This is... tricky, I think, in terms of sensitivity.

On the one hand, Mormons aren't Christians. Or at least, they do not fall within any historical confession of Christian orthodoxy. They're probably best understood as a type of heretic; personally I put them in a category that I think of as 'Jesusists', that is, religions that take Jesus as their central figure, but which are too different from historical Christianity to be understood as the same thing. The point is that "Mormons aren't Christians", as a statement, is substantially true.

On the other, it is obviously breathtakingly insensitive to bring that up at this time. Mormons believe that they are Christians, even if they are, in my judgement, in error. (I realise that technically definitions can't be wrong; even so I can and do believe that they draw the line between Christianity and non-Christianity in an indefensible place.) More importantly, whether Mormonism is a form of Christianity or not is irrelevant to this particular issue. Murdering a group of Mormons at worship is obviously very, very bad. Christians ought to respond to that by condemning the crime while offering empathy, support, and compassion to those grieving. It is not the appropriate time to engage in a confessional dispute.

But to return to the first hand - a major public figure, the president of the United States, just responded to this by asserting that Mormons are Christians, and that this shooting is an attack on Christianity qua Christianity. Now I judge both of those statements to be untrue, and though many might argue the former, the latter seems pretty hard to dispute. It is not factually true that this shooting was "a targeted attack on Christians". If nothing else, ranting about the anti-Christ suggests that the shooter himself is a Christian, albeit a very delusional one. So it seems like there is value in clarifying in this moment that Trump's interpretation of the shooting is wrong.

I suppose this is just another situation where Trump really needed to keep his mouth shut, because all his comments have done is make a tragic situation worse for everyone.

On the one hand, Mormons aren't Christians.

...how come?

see here.

But can you provide a more detailed explanation?

Mormon cosmology is completely different from the Abrahamic religions. In Mormonism, God did not create the universe, he simply organized preexisting matter. God himself is part of and subservient to the material universe.

This leads to a bunch of strange (though arguably coherent) beliefs, many of which are explained in this less-than-sympathetic cartoon, although from what I can tell everything in it is technically correct.

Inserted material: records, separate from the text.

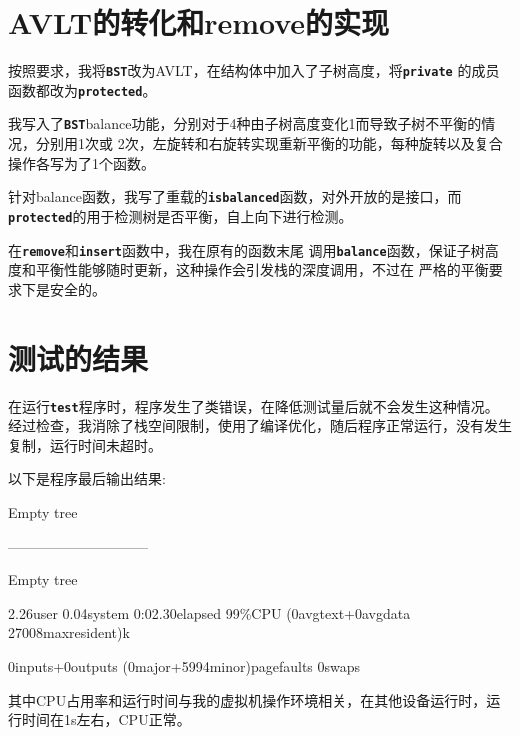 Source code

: \documentclass[UTF8]{ctexart}
\begin{document}
\pagestyle{fancy}
\fancyhead{}

\section{AVLT的转化和remove的实现}
按照要求，我将\textbf{\texttt{BST}}改为AVLT，在结构体中加入了子树高度，将\textbf{\texttt{private}}
的成员函数都改为\textbf{\texttt{protected}}。\par
我写入了\textbf{\texttt{BST}}balance功能，分别对于4种由子树高度变化1而导致子树不平衡的情况，分别用1次或
2次，左旋转和右旋转实现重新平衡的功能，每种旋转以及复合操作各写为了1个函数。\par
针对balance函数，我写了重载的\textbf{\texttt{isbalanced}}函数，对外开放的是接口，而
\textbf{\texttt{protected}}的用于检测树是否平衡，自上向下进行检测。\par
在\textbf{\texttt{remove}}和\textbf{\texttt{insert}}函数中，我在原有的函数末尾
调用\textbf{\texttt{balance}}函数，保证子树高度和平衡性能够随时更新，这种操作会引发栈的深度调用，不过在
严格的平衡要求下是安全的。\par
\section{测试的结果}
在运行\textbf{\texttt{test}}程序时，程序发生了类错误，在降低测试量后就不会发生这种情况。
经过检查，我消除了栈空间限制，使用了编译优化，随后程序正常运行，没有发生复制，运行时间未超时。\par
以下是程序最后输出结果:\par
Empty tree\par
------------------------------\par
Empty tree\par
2.26user 0.04system 0:02.30elapsed 99\%CPU (0avgtext+0avgdata 27008maxresident)k \par
0inputs+0outputs (0major+5994minor)pagefaults 0swaps\par
其中CPU占用率和运行时间与我的虚拟机操作环境相关，在其他设备运行时，运行时间在1s左右，CPU正常。
\end{document}
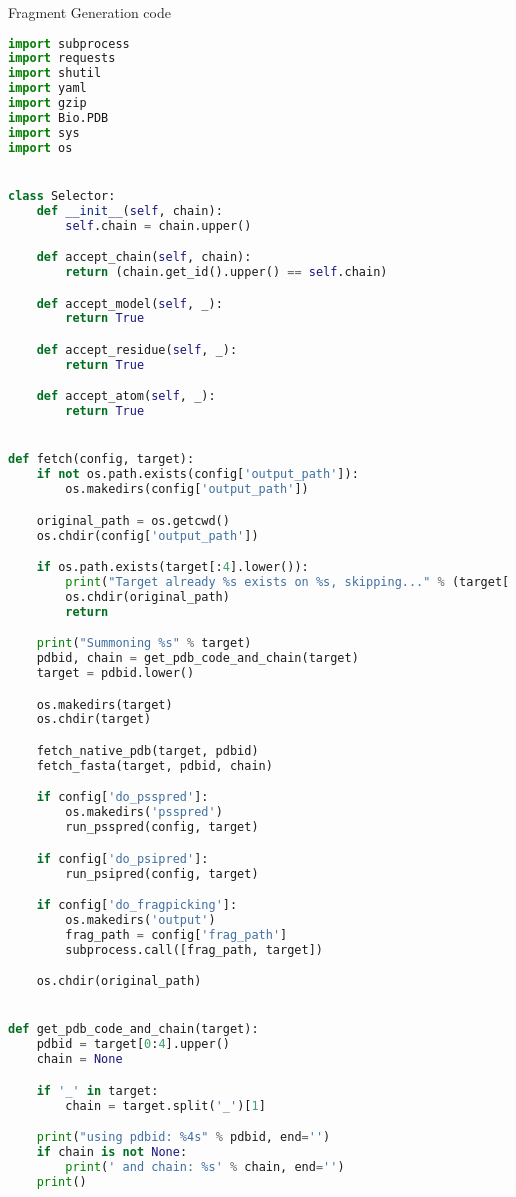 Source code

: \begin{section}{Fragment Generation code}\label{sec:frag-gen}
\begin{lstlisting}[language=Python]
import subprocess
import requests
import shutil
import yaml
import gzip
import Bio.PDB
import sys
import os


class Selector:
    def __init__(self, chain):
        self.chain = chain.upper()

    def accept_chain(self, chain):
        return (chain.get_id().upper() == self.chain)

    def accept_model(self, _):
        return True

    def accept_residue(self, _):
        return True

    def accept_atom(self, _):
        return True


def fetch(config, target):
    if not os.path.exists(config['output_path']):
        os.makedirs(config['output_path'])

    original_path = os.getcwd()
    os.chdir(config['output_path'])

    if os.path.exists(target[:4].lower()):
        print("Target already %s exists on %s, skipping..." % (target[:4].lower(), config['output_path']))
        os.chdir(original_path)
        return

    print("Summoning %s" % target)
    pdbid, chain = get_pdb_code_and_chain(target)
    target = pdbid.lower()

    os.makedirs(target)
    os.chdir(target)

    fetch_native_pdb(target, pdbid)
    fetch_fasta(target, pdbid, chain)

    if config['do_psspred']:
        os.makedirs('psspred')
        run_psspred(config, target)

    if config['do_psipred']:
        run_psipred(config, target)

    if config['do_fragpicking']:
        os.makedirs('output')
        frag_path = config['frag_path']
        subprocess.call([frag_path, target])

    os.chdir(original_path)


def get_pdb_code_and_chain(target):
    pdbid = target[0:4].upper()
    chain = None

    if '_' in target:
        chain = target.split('_')[1]

    print("using pdbid: %4s" % pdbid, end='')
    if chain is not None:
        print(' and chain: %s' % chain, end='')
    print()


\end{lstlisting}
\end{section}
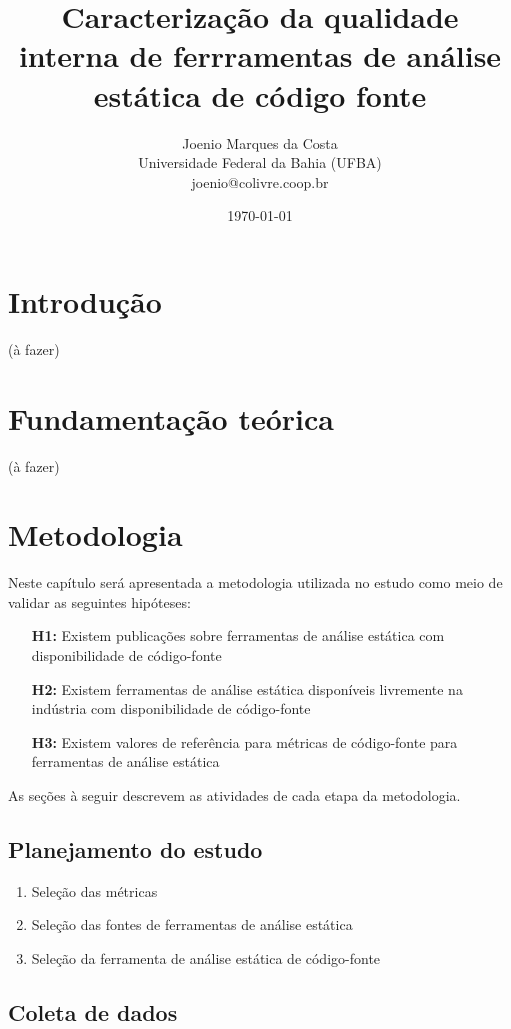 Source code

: \documentclass[12pt]{article}
\title{
  Caracterização da qualidade interna de ferrramentas de análise estática de
  código fonte
}
\author{Joenio Marques da Costa\\
  {\small Universidade Federal da Bahia (UFBA)} \\
  {\small joenio@colivre.coop.br}
}
\date{\today}
\begin{document}
\maketitle

\section{Introdução}

(à fazer)

\section{Fundamentação teórica}

(à fazer)

\section{Metodologia}

Neste capítulo será apresentada a metodologia utilizada no estudo como meio
de validar as seguintes hipóteses:

\begin{enumerate}
  \item[{\bf H1:}] Existem publicações sobre ferramentas de análise estática com
    disponibilidade de código-fonte
  \item[{\bf H2:}] Existem ferramentas de análise estática disponíveis livremente na
    indústria com disponibilidade de código-fonte
  \item[{\bf H3:}] Existem valores de referência para métricas de código-fonte para
    ferramentas de análise estática
\end{enumerate}

As seções à seguir descrevem as atividades de cada etapa da metodologia.

\subsection{Planejamento do estudo}

\begin{enumerate}
  \item Seleção das métricas
  \item Seleção das fontes de ferramentas de análise estática
  \item Seleção da ferramenta de análise estática de código-fonte
\end{enumerate}

\subsection{Coleta de dados}
\end{document}

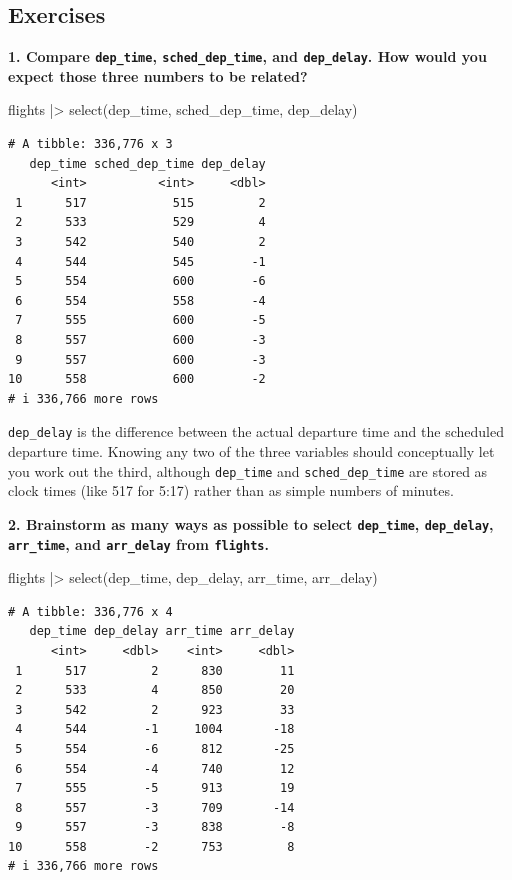 \documentclass[
  letterpaper,
  DIV=11,
  numbers=noendperiod]{scrreprt}
\newenvironment{Shaded}{\begin{snugshade}}{\end{snugshade}}
\newcommand{\FunctionTok}[1]{\textcolor[rgb]{0.28,0.35,0.67}{#1}}
\newcommand{\NormalTok}[1]{\textcolor[rgb]{0.00,0.23,0.31}{#1}}
\newcommand{\SpecialCharTok}[1]{\textcolor[rgb]{0.37,0.37,0.37}{#1}}
\begin{document}
\subsection{Exercises}\label{exercises-5}

\textbf{1. Compare \texttt{dep\_time}, \texttt{sched\_dep\_time}, and
\texttt{dep\_delay}. How would you expect those three numbers to be
related?}

\begin{Shaded}
\begin{Highlighting}[]
\NormalTok{flights }\SpecialCharTok{|\textgreater{}}
  \FunctionTok{select}\NormalTok{(dep\_time, sched\_dep\_time, dep\_delay)}
\end{Highlighting}
\end{Shaded}

\begin{verbatim}
# A tibble: 336,776 x 3
   dep_time sched_dep_time dep_delay
      <int>          <int>     <dbl>
 1      517            515         2
 2      533            529         4
 3      542            540         2
 4      544            545        -1
 5      554            600        -6
 6      554            558        -4
 7      555            600        -5
 8      557            600        -3
 9      557            600        -3
10      558            600        -2
# i 336,766 more rows
\end{verbatim}

\texttt{dep\_delay} is the difference between the actual departure time
and the scheduled departure time. Knowing any two of the three variables
should conceptually let you work out the third, although
\texttt{dep\_time} and \texttt{sched\_dep\_time} are stored as clock
times (like 517 for 5:17) rather than as simple numbers of minutes.

\textbf{2. Brainstorm as many ways as possible to select
\texttt{dep\_time}, \texttt{dep\_delay}, \texttt{arr\_time}, and
\texttt{arr\_delay} from \texttt{flights}.}

\begin{Shaded}
\begin{Highlighting}[]
\NormalTok{flights }\SpecialCharTok{|\textgreater{}}
  \FunctionTok{select}\NormalTok{(dep\_time, dep\_delay, arr\_time, arr\_delay)}
\end{Highlighting}
\end{Shaded}

\begin{verbatim}
# A tibble: 336,776 x 4
   dep_time dep_delay arr_time arr_delay
      <int>     <dbl>    <int>     <dbl>
 1      517         2      830        11
 2      533         4      850        20
 3      542         2      923        33
 4      544        -1     1004       -18
 5      554        -6      812       -25
 6      554        -4      740        12
 7      555        -5      913        19
 8      557        -3      709       -14
 9      557        -3      838        -8
10      558        -2      753         8
# i 336,766 more rows
\end{verbatim}
\end{document}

Also, endless celestial sex. You can decide for yourself whether this is a positive or a negative.

...yeah, if that's all correct then it would be hard to call it Christianity.

There is no possible way Doctrine and Covenants 132:19-20 can square with Christian scripture.

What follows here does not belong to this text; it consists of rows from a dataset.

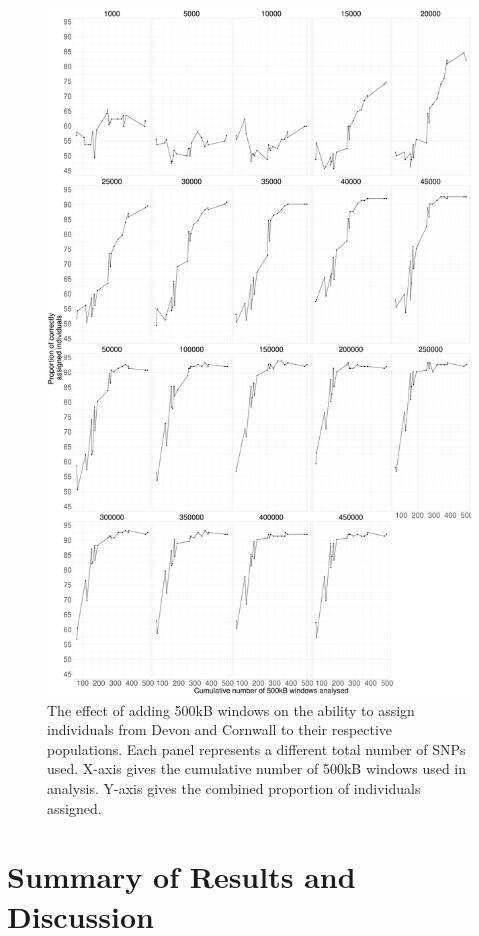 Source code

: \begin{figure}[htp]
    \centering
    \includegraphics[width=1.0\textwidth]{../images/chapter1/cumulative_windows_val.pdf}
    \caption{The effect of adding 500kB windows on the ability to assign individuals from Devon and Cornwall to their respective populations. Each panel represents a different total number of SNPs used. X-axis gives the cumulative number of 500kB windows used in analysis. Y-axis gives the combined proportion of individuals assigned.}
    \label{fig:cumulative_windows_val}
\end{figure}


\section{Summary of Results and Discussion}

And again, verily I say unto you, if a man marry a wife by my word, which is my law, and by the new and everlasting covenant, and it is sealed unto them by the Holy Spirit of promise, by him who is anointed, unto whom I have appointed this power and the keys of this priesthood; and it shall be said unto them—Ye shall come forth in the first resurrection; and if it be after the first resurrection, in the next resurrection; and shall inherit thrones, kingdoms, principalities, and powers, dominions, all heights and depths—then shall it be written in the Lamb’s Book of Life, that he shall commit no murder whereby to shed innocent blood, and if ye abide in my covenant, and commit no murder whereby to shed innocent blood, it shall be done unto them in all things whatsoever my servant hath put upon them, in time, and through all eternity; and shall be of full force when they are out of the world; and they shall pass by the angels, and the gods, which are set there, to their exaltation and glory in all things, as hath been sealed upon their heads, which glory shall be a fulness and a continuation of the seeds forever and ever.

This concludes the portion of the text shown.